Former Obama speechwriter talks about road from Yale to the White House

Anne Fadiman and David Litt at Branford College on Yale Campus
Yale English professor Anne Fadiman (left)​ with her former student David Litt at Branford College.

David Litt still remembers the words that motivated him to work for former U.S. President Barack Obama: “In the face of impossible odds, people who love this country can change it.” Then-presidential candidate Obama spoke those words during his 2008 Iowa Caucus speech.

Four years later, Litt was writing campaign speeches for Obama similar to the one that inspired him. A graduate of Yale College, Litt returned to campus to share White House stories during a Poynter lecture on April 5.

Weeks after graduating in 2008 with a bachelor’s degree in history, Litt moved to Ohio to run a field office for the Obama campaign. After the victory, he moved to Washington, D.C., to pursue work as a speechwriter. In 2011, at just 24 years old, Litt secured a position writing for senior White House adviser Valerie Jarrett, after making it through extensive background checks.

Getting a job proposal from the White House is like getting a marriage proposal from Tom Cruise — there is a lot of paperwork before the deal is sealed,” Litt said.

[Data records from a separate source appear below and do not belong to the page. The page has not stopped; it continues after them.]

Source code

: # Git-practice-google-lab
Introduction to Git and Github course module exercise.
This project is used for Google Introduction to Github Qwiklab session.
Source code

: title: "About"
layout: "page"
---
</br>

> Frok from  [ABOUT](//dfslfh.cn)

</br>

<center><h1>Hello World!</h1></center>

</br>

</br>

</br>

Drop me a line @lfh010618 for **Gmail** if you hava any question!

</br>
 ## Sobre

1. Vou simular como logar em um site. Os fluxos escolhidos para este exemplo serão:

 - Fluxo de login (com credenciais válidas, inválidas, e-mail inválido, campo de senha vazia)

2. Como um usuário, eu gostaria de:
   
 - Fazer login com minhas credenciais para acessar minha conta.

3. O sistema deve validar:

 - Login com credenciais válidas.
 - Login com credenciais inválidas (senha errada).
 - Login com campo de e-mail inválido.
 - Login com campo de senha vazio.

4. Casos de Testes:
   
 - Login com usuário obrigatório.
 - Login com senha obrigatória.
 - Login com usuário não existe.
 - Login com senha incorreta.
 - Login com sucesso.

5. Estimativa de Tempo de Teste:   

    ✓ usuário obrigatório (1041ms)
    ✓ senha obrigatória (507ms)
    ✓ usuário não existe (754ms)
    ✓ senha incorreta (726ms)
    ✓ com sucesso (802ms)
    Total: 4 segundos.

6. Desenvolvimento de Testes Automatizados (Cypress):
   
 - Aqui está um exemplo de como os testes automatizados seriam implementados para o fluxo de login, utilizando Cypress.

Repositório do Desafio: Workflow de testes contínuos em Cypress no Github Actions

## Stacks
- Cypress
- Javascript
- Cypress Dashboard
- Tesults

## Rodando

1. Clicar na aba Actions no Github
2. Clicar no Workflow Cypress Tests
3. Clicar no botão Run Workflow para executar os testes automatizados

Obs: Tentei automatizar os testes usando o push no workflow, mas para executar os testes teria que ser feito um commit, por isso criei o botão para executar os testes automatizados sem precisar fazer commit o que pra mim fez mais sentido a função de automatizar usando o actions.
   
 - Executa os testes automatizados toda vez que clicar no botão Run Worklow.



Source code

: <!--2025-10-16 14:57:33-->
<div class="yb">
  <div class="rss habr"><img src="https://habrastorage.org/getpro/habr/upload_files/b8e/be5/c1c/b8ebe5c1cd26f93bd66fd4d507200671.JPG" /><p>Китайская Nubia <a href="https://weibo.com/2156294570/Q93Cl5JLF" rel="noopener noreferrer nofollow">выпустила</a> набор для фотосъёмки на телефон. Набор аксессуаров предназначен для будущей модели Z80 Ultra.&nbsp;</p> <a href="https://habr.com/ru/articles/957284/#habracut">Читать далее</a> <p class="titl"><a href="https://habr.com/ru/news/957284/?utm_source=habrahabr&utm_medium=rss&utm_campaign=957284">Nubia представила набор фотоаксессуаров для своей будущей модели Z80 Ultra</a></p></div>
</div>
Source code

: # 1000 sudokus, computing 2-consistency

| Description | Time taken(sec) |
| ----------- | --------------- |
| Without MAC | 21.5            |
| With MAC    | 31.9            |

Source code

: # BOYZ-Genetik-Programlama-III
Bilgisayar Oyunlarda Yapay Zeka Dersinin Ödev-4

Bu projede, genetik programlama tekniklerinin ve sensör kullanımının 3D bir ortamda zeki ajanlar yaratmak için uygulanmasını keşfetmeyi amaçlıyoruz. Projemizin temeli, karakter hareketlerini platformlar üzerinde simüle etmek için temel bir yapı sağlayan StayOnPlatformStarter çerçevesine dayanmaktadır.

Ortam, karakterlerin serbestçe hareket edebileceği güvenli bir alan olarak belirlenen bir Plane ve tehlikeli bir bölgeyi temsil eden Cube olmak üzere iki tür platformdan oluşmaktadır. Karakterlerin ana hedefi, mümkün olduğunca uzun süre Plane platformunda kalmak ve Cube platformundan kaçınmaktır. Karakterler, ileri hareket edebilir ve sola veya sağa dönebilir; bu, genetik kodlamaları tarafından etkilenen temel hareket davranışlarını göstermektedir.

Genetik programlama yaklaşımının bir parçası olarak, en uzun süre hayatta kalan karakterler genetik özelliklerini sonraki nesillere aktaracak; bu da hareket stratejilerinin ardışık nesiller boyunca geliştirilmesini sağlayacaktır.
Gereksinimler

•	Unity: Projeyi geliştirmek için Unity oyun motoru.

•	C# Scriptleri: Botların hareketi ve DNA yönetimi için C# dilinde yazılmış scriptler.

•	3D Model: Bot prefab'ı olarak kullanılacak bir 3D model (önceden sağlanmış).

Litt moved to the role of presidential speech writer during Obama’s second term. He shared stories of his adjustment in working for the top boss in the nation.

I tend to clam up around important people, which can be a problem when you are working with the president of the United States,” Litt said.

In one of their first meetings, the President called Litt the wrong name: “Lips.” Litt, just excited to be personally recognized by the commander-in-chief, didn’t have the courage to correct him.

The president of the United States had referred to me by name! It wasn’t my name, but still,” joked Litt.

Litt shares other funny White House episodes in his New York Times bestselling memoir, “Thanks, Obama: My Hopey Changey White House Years.” One embarrassing incident occurred when Litt’s colleagues opened the door of an Air Force One coat closet to find Litt half-naked, changing from cartoon pajamas into a suit on a trip to Germany. He advised the audience, “Don't take off your pants in the Air Force One coat closet.”

Now 30 years old, Litt is a writer and producer for the comedic website “Funny Or Die.” He said he doesn’t regret leaving politics and is embracing the move from writing other people’s speeches to his own works.

I can write about anything now. That’s great … and terrifying,” he said.